Enhancing Our Knowledge of Northern Cepheids through Photometric Monitoring
David G. Turner, Daniel J. Majaess, David J. Lane, L. Szabados, V. V., Kovtyukh, I. A. Usenko, Leonid N. Berdnikov

TL;DR
This study involves regular photometric monitoring of northern hemisphere Cepheids, including Polaris and HDE 344787, to improve understanding of their properties and refine the Galactic Cepheid period-luminosity relation.
Contribution
It provides new observational data on northern Cepheids, including Polaris and a double-mode Cepheid, aiding in calibration and Galactic structure studies.
Findings
Polaris shows unusual light amplitude fluctuations.
HDE 344787 has a very small amplitude, indicating its double-mode nature.
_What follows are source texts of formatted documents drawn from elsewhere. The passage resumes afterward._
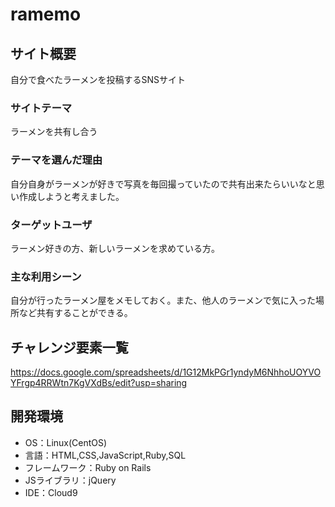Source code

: # ramemo

## サイト概要
自分で食べたラーメンを投稿するSNSサイト

### サイトテーマ
ラーメンを共有し合う

### テーマを選んだ理由
自分自身がラーメンが好きで写真を毎回撮っていたので共有出来たらいいなと思い作成しようと考えました。

### ターゲットユーザ
ラーメン好きの方、新しいラーメンを求めている方。

### 主な利用シーン
自分が行ったラーメン屋をメモしておく。また、他人のラーメンで気に入った場所など共有することができる。

<!--## 設計書-->
<!--<...>-->

## チャレンジ要素一覧
<https://docs.google.com/spreadsheets/d/1G12MkPGr1yndyM6NhhoUOYVOYFrgp4RRWtn7KgVXdBs/edit?usp=sharing>

## 開発環境
- OS：Linux(CentOS)
- 言語：HTML,CSS,JavaScript,Ruby,SQL
- フレームワーク：Ruby on Rails
- JSライブラリ：jQuery
- IDE：Cloud9

<!--## 使用素材-->
<!--- 外部サービスの画像素材・音声素材を使用した場合は、必ずサービス名とURLを明記してください。-->
<!--- 使用しない場合は、使用素材の項目をREADMEから削除してください。-->
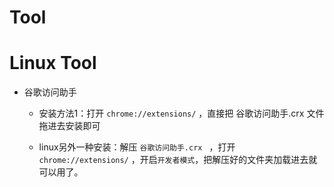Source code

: # Tool
# Linux Tool

- 谷歌访问助手

  - 安装方法1：打开 `chrome://extensions/` ，直接把 谷歌访问助手.crx 文件拖进去安装即可

  - linux另外一种安装：解压 `谷歌访问助手.crx ` ，打开 `chrome://extensions/` ，开启`开发者模式`，把解压好的文件夹加载进去就可以用了。


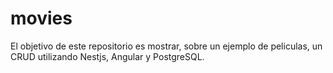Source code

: # movies

El objetivo de este repositorio es mostrar, sobre un ejemplo de peliculas, un CRUD utilizando Nestjs, Angular y PostgreSQL.
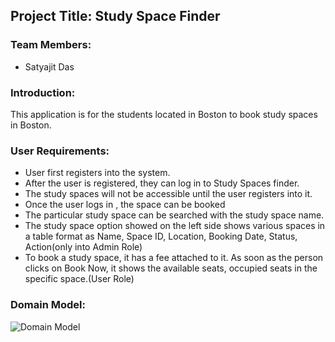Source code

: ## Project Title: Study Space Finder

### Team Members:
- Satyajit Das

### Introduction:

This application is for the  students located in Boston to book study spaces in  Boston.

### User Requirements:

- User first registers into the system.
- After the user is registered, they can log in to Study Spaces finder.
- The study spaces will not be accessible until the user registers into it.
-  Once the user logs in , the space can be booked
- The particular study space can be searched with the study space name.
- The study space option showed on the left side shows various spaces in a table format as Name, Space ID, Location, Booking Date, Status, Action(only into Admin Role)
- To book a study space, it has a fee attached to it. As soon as the person clicks on Book Now, it shows the available seats, occupied seats in the specific space.(User Role)

### Domain Model:


![Domain Model](https://user-images.githubusercontent.com/113149626/206266013-7567281c-df56-4d81-a61b-e48c12651315.png)
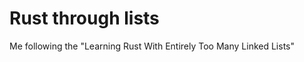 # Rust through lists
Me following the "Learning Rust With Entirely Too Many Linked Lists"
[](rust-unofficial.github.io/too-many-lists/index.html)

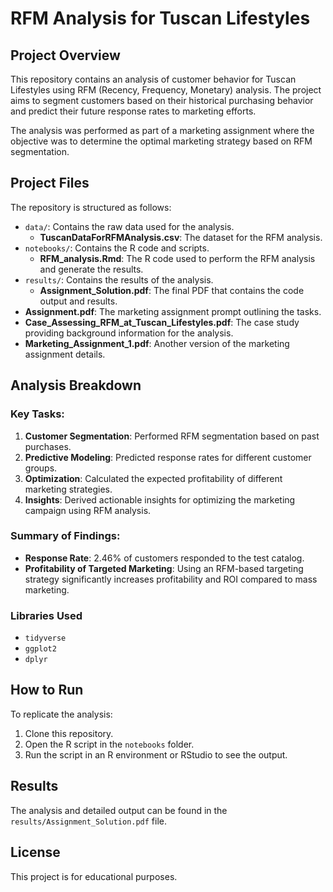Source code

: # RFM Analysis for Tuscan Lifestyles

## Project Overview
This repository contains an analysis of customer behavior for Tuscan Lifestyles using RFM (Recency, Frequency, Monetary) analysis. The project aims to segment customers based on their historical purchasing behavior and predict their future response rates to marketing efforts.

The analysis was performed as part of a marketing assignment where the objective was to determine the optimal marketing strategy based on RFM segmentation.

## Project Files
The repository is structured as follows:
- `data/`: Contains the raw data used for the analysis.
  - **TuscanDataForRFMAnalysis.csv**: The dataset for the RFM analysis.
- `notebooks/`: Contains the R code and scripts.
  - **RFM_analysis.Rmd**: The R code used to perform the RFM analysis and generate the results.
- `results/`: Contains the results of the analysis.
  - **Assignment_Solution.pdf**: The final PDF that contains the code output and results.
- **Assignment.pdf**: The marketing assignment prompt outlining the tasks.
- **Case_Assessing_RFM_at_Tuscan_Lifestyles.pdf**: The case study providing background information for the analysis.
- **Marketing_Assignment_1.pdf**: Another version of the marketing assignment details.

## Analysis Breakdown
### Key Tasks:
1. **Customer Segmentation**: Performed RFM segmentation based on past purchases.
2. **Predictive Modeling**: Predicted response rates for different customer groups.
3. **Optimization**: Calculated the expected profitability of different marketing strategies.
4. **Insights**: Derived actionable insights for optimizing the marketing campaign using RFM analysis.

### Summary of Findings:
- **Response Rate**: 2.46% of customers responded to the test catalog.
- **Profitability of Targeted Marketing**: Using an RFM-based targeting strategy significantly increases profitability and ROI compared to mass marketing.
  
### Libraries Used
- `tidyverse`
- `ggplot2`
- `dplyr`

## How to Run
To replicate the analysis:
1. Clone this repository.
2. Open the R script in the `notebooks` folder.
3. Run the script in an R environment or RStudio to see the output.

## Results
The analysis and detailed output can be found in the `results/Assignment_Solution.pdf` file.

## License
This project is for educational purposes.
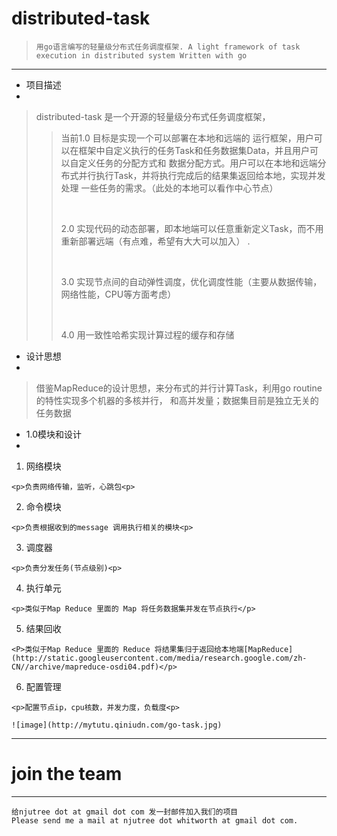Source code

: distributed-task
================

> ` 用go语言编写的轻量级分布式任务调度框架. A light framework of task execution in distributed system Written with go `
> 

---

- 项目描述
-
> distributed-task 是一个开源的轻量级分布式任务调度框架，
> >
> > <p>当前1.0 目标是实现一个可以部署在本地和远端的
> > 运行框架，用户可以在框架中自定义执行的任务Task和任务数据集Data，并且用户可以自定义任务的分配方式和
> > 数据分配方式。用户可以在本地和远端分布式并行执行Task，并将执行完成后的结果集返回给本地，实现并发处理
> >一些任务的需求。（此处的本地可以看作中心节点）<p>
> ><br>
> ><p>2.0 实现代码的动态部署，即本地端可以任意重新定义Task，而不用重新部署远端（有点难，希望有大大可以加入）
> >.<p><br>
> > <p> 3.0 实现节点间的自动弹性调度，优化调度性能（主要从数据传输，网络性能，CPU等方面考虑）<p><br>
> > <P> 4.0 用一致性哈希实现计算过程的缓存和存储<P>
>  

	
- 设计思想
- 
> 借鉴MapReduce的设计思想，来分布式的并行计算Task，利用go routine 的特性实现多个机器的多核并行，
> 和高并发量；数据集目前是独立无关的任务数据

- 1.0模块和设计
-

  1. 网络模块

  	<p>负责网络传输，监听，心跳包<p>
  2. 命令模块
  
  	<p>负责根据收到的message 调用执行相关的模块<p>
  3. 调度器
  
  	<p>负责分发任务(节点级别)<p>
  4. 执行单元
  
  	<p>类似于Map Reduce 里面的 Map 将任务数据集并发在节点执行</p>
  5. 结果回收
  	
  	<P>类似于Map Reduce 里面的 Reduce 将结果集归于返回给本地端[MapReduce](http://static.googleusercontent.com/media/research.google.com/zh-CN//archive/mapreduce-osdi04.pdf)</p>
  6. 配置管理
  	
  	<p>配置节点ip，cpu核数，并发力度，负载度<p>
  	
  	![image](http://mytutu.qiniudn.com/go-task.jpg)
  
  
  ----
 join the team
 ===
 ----
 	给njutree dot at gmail dot com 发一封邮件加入我们的项目
 	Please send me a mail at njutree dot whitworth at gmail dot com.
  
  












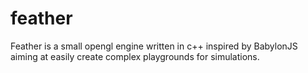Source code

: # feather
 
Feather is a small opengl engine written in c++ inspired by BabylonJS aiming at easily create complex playgrounds for simulations.
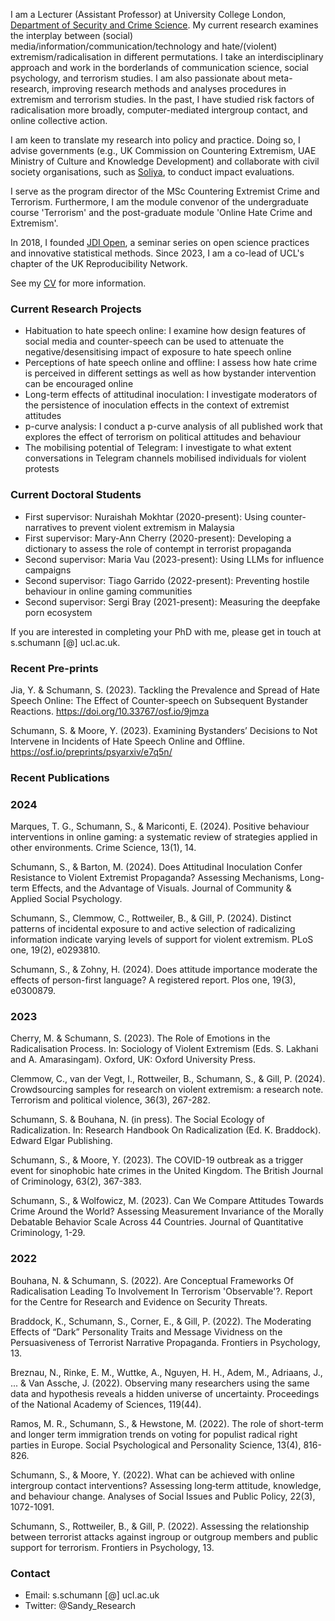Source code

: I am a Lecturer (Assistant Professor) at University College London, [Department of Security and Crime Science](http://www.ucl.ac.uk/jill-dando-institute). My current research examines the interplay between (social) media/information/communication/technology and hate/(violent) extremism/radicalisation in different permutations. I take an interdisciplinary approach and work in the borderlands of communication science, social psychology, and terrorism studies. I am also passionate about meta-research, improving research methods and analyses procedures in extremism and terrorism studies. In the past, I have studied risk factors of radicalisation more broadly, computer-mediated intergroup contact, and online collective action. 

I am keen to translate my research into policy and practice. Doing so, I advise governments (e.g., UK Commission on Countering Extremism, UAE Ministry of Culture and Knowledge Development) and collaborate with civil society organisations, such as [Soliya](https://soliya.net/impact), to conduct impact evaluations.

I serve as the program director of the MSc Countering Extremist Crime and Terrorism. Furthermore, I am the module convenor of the undergraduate course 'Terrorism' and the post-graduate module 'Online Hate Crime and Extremism'. 

In 2018, I founded [JDI Open](jdiopen.github.io), a seminar series on open science practices and innovative statistical methods. Since 2023, I am a co-lead of UCL's chapter of the UK Reproducibility Network.

See my [CV](https://github.com/sandyschumann/sandyschumann.github.io/blob/master/CV%20Sandy%20Schumann%20Jan%202024.pdf) for more information.




### Current Research Projects

* Habituation to hate speech online: I examine how design features of social media and counter-speech can be used to attenuate the negative/desensitising impact of exposure to hate speech online
* Perceptions of hate speech online and offline: I assess how hate crime is perceived in different settings as well as how bystander intervention can be encouraged online
* Long-term effects of attitudinal inoculation: I investigate moderators of the persistence of inoculation effects in the context of extremist attitudes
* p-curve analysis: I conduct a p-curve analysis of all published work that explores the effect of terrorism on political attitudes and behaviour
* The mobilising potential of Telegram: I investigate to what extent conversations in Telegram channels mobilised individuals for violent protests


### Current Doctoral Students

* First supervisor: Nuraishah Mokhtar (2020-present): Using counter-narratives to prevent violent extremism in Malaysia
* First supervisor: Mary-Ann Cherry (2020-present): Developing a dictionary to assess the role of contempt in terrorist propaganda
* Second supervisor: Maria Vau (2023-present): Using LLMs for influence campaigns
* Second supervisor: Tiago Garrido (2022-present): Preventing hostile behaviour in online gaming communities 
* Second supervisor: Sergi Bray (2021-present): Measuring the deepfake porn ecosystem


If you are interested in completing your PhD with me, please get in touch at s.schumann [@] ucl.ac.uk.


### Recent Pre-prints

Jia, Y. & Schumann, S. (2023). Tackling the Prevalence and Spread of Hate Speech Online: The Effect of Counter-speech on Subsequent Bystander Reactions. https://doi.org/10.33767/osf.io/9jmza

Schumann, S. & Moore, Y. (2023). Examining Bystanders’ Decisions to Not Intervene in Incidents of Hate Speech Online and Offline. https://osf.io/preprints/psyarxiv/e7q5n/ 

### Recent Publications
### 2024

Marques, T. G., Schumann, S., & Mariconti, E. (2024). Positive behaviour interventions in online gaming: a systematic review of strategies applied in other environments. Crime Science, 13(1), 14.

Schumann, S., & Barton, M. (2024). Does Attitudinal Inoculation Confer Resistance to Violent Extremist Propaganda? Assessing Mechanisms, Long-term Effects, and the Advantage of Visuals. Journal of Community & Applied Social Psychology.

Schumann, S., Clemmow, C., Rottweiler, B., & Gill, P. (2024). Distinct patterns of incidental exposure to and active selection of radicalizing information indicate varying levels of support for violent extremism. PLoS one, 19(2), e0293810.

Schumann, S., & Zohny, H. (2024). Does attitude importance moderate the effects of person-first language? A registered report. Plos one, 19(3), e0300879.

### 2023

Cherry, M. & Schumann, S. (2023). The Role of Emotions in the Radicalisation Process. In: Sociology of Violent Extremism (Eds. S. Lakhani and A. Amarasingam). Oxford, UK: Oxford University Press.

Clemmow, C., van der Vegt, I., Rottweiler, B., Schumann, S., & Gill, P. (2024). Crowdsourcing samples for research on violent extremism: a research note. Terrorism and political violence, 36(3), 267-282.

Schumann, S. & Bouhana, N. (in press). The Social Ecology of Radicalization. In: Research Handbook On Radicalization (Ed. K. Braddock). Edward Elgar Publishing.

Schumann, S., & Moore, Y. (2023). The COVID-19 outbreak as a trigger event for sinophobic hate crimes in the United Kingdom. The British Journal of Criminology, 63(2), 367-383.

Schumann, S., & Wolfowicz, M. (2023). Can We Compare Attitudes Towards Crime Around the World? Assessing Measurement Invariance of the Morally Debatable Behavior Scale Across 44 Countries. Journal of Quantitative Criminology, 1-29.

### 2022

Bouhana, N. & Schumann, S. (2022). Are Conceptual Frameworks Of Radicalisation Leading To Involvement In Terrorism 'Observable'?. Report for the Centre for Research and Evidence on Security Threats.

Braddock, K., Schumann, S., Corner, E., & Gill, P. (2022). The Moderating Effects of “Dark” Personality Traits and Message Vividness on the Persuasiveness of Terrorist Narrative Propaganda. Frontiers in Psychology, 13.

Breznau, N., Rinke, E. M., Wuttke, A., Nguyen, H. H., Adem, M., Adriaans, J., ... & Van Assche, J. (2022). Observing many researchers using the same data and hypothesis reveals a hidden universe of uncertainty. Proceedings of the National Academy of Sciences, 119(44).

Ramos, M. R., Schumann, S., & Hewstone, M. (2022). The role of short-term and longer term immigration trends on voting for populist radical right parties in Europe. Social Psychological and Personality Science, 13(4), 816-826.

Schumann, S., & Moore, Y. (2022). What can be achieved with online intergroup contact interventions? Assessing long‐term attitude, knowledge, and behaviour change. Analyses of Social Issues and Public Policy, 22(3), 1072-1091.

Schumann, S., Rottweiler, B., & Gill, P. (2022). Assessing the relationship between terrorist attacks against ingroup or outgroup members and public support for terrorism. Frontiers in Psychology, 13.


### Contact
* Email: s.schumann [@] ucl.ac.uk
* Twitter: @Sandy_Research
Data will improve the calibration of the Cepheid period-luminosity relation.
Abstract
A selection of known and newly-discovered northern hemisphere Cepheids and related objects are being monitored regularly through CCD observations at the automated Abbey Ridge Observatory, near Halifax, and photoelectric photometry from the Saint Mary's University Burke-Gaffney Observatory. Included is Polaris, which is displaying unusual fluctuations in its growing light amplitude, and a short-period, double-mode Cepheid, HDE 344787, with an amplitude smaller than that of Polaris, along with a selection of other classical Cepheids in need of additional observations. The observations are being used to establish basic parameters for the Cepheids, for application to the Galactic calibration of the Cepheid period-luminosity relation as well as studies of Galactic structure.